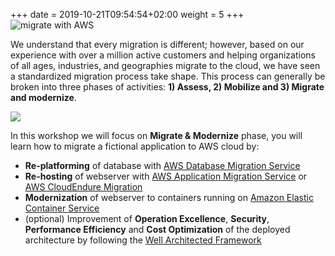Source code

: 
+++
date = 2019-10-21T09:54:54+02:00
weight = 5
+++
<img style="position: sticky; top:0px; right: 0px" src="/intro/migrate-with-aws.png" alt="migrate with AWS" />

We understand that every migration is different; however, based on our experience with over a million active customers and helping organizations of all ages, industries, and geographies migrate to the cloud, we have seen a standardized migration process take shape. This process can generally be broken into three phases of activities: **1) Assess, 2) Mobilize and 3) Migrate and modernize**.


<a href="https://aws.amazon.com/cloud-migration/how-to-migrate/" target="_blank"><img src="/intro/migration-process.png"></a>

In this workshop we will focus on **Migrate & Modernize** phase, you will learn how to migrate a fictional application to AWS cloud by:

  - **Re-platforming** of database with <a href="https://aws.amazon.com/dms/" target="_blank" >AWS Database Migration Service</a>
  - **Re-hosting** of webserver with <a href="https://aws.amazon.com/application-migration-service/">AWS Application Migration Service</a> or <a href="https://aws.amazon.com/cloudendure-migration/" target="_blank" >AWS CloudEndure Migration</a>
  - **Modernization** of webserver to containers running on <a href="https://aws.amazon.com/ecs/" target="_blank" >Amazon Elastic Container Service</a>
  - (optional) Improvement of **Operation Excellence**, **Security**, **Performance Efficiency** and **Cost Optimization** of the deployed architecture by following the <a href="https://aws.amazon.com/architecture/well-architected/" target="_blank" >Well Architected Framework</a>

____

PROBLEM STATEMENT -
Nothing but the pictures is to be left out; the rest of the listing should be copied exactly.

EXERCISE OUTPUT -
Source code

: 
+++
date = 2019-10-21T09:54:54+02:00
weight = 5
+++
<img style="position: sticky; top:0px; right: 0px" src="/intro/migrate-with-aws.png" alt="migrate with AWS" />

We understand that every migration is different; however, based on our experience with over a million active customers and helping organizations of all ages, industries, and geographies migrate to the cloud, we have seen a standardized migration process take shape. This process can generally be broken into three phases of activities: **1) Assess, 2) Mobilize and 3) Migrate and modernize**.


<a href="https://aws.amazon.com/cloud-migration/how-to-migrate/" target="_blank"><img src="/intro/migration-process.png"></a>

In this workshop we will focus on **Migrate & Modernize** phase, you will learn how to migrate a fictional application to AWS cloud by:

  - **Re-platforming** of database with <a href="https://aws.amazon.com/dms/" target="_blank" >AWS Database Migration Service</a>
  - **Re-hosting** of webserver with <a href="https://aws.amazon.com/application-migration-service/">AWS Application Migration Service</a> or <a href="https://aws.amazon.com/cloudendure-migration/" target="_blank" >AWS CloudEndure Migration</a>
  - **Modernization** of webserver to containers running on <a href="https://aws.amazon.com/ecs/" target="_blank" >Amazon Elastic Container Service</a>
  - (optional) Improvement of **Operation Excellence**, **Security**, **Performance Efficiency** and **Cost Optimization** of the deployed architecture by following the <a href="https://aws.amazon.com/architecture/well-architected/" target="_blank" >Well Architected Framework</a>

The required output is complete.